**Excerpted data**

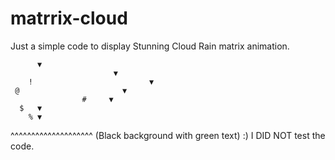 # matrrix-cloud
Just a simple code to display Stunning Cloud Rain matrix animation.


          ▼
                           ▼
        !                          ▼
     @                       ▼
                    #     ▼
      $   ▼
        % ▼

^^^^^^^^^^^^^^^^^^^^ (Black background with green text)
:) I DID NOT test the code.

**Problem description**
Reproduce the material word for word. Skip every picture it holds.

**Task solution**
 # matrrix-cloud
Just a simple code to display Stunning Cloud Rain matrix animation.


          ▼
                           ▼
        !                          ▼
     @                       ▼
                    #     ▼
      $   ▼
        % ▼

^^^^^^^^^^^^^^^^^^^^ (Black background with green text)
:) I DID NOT test the code.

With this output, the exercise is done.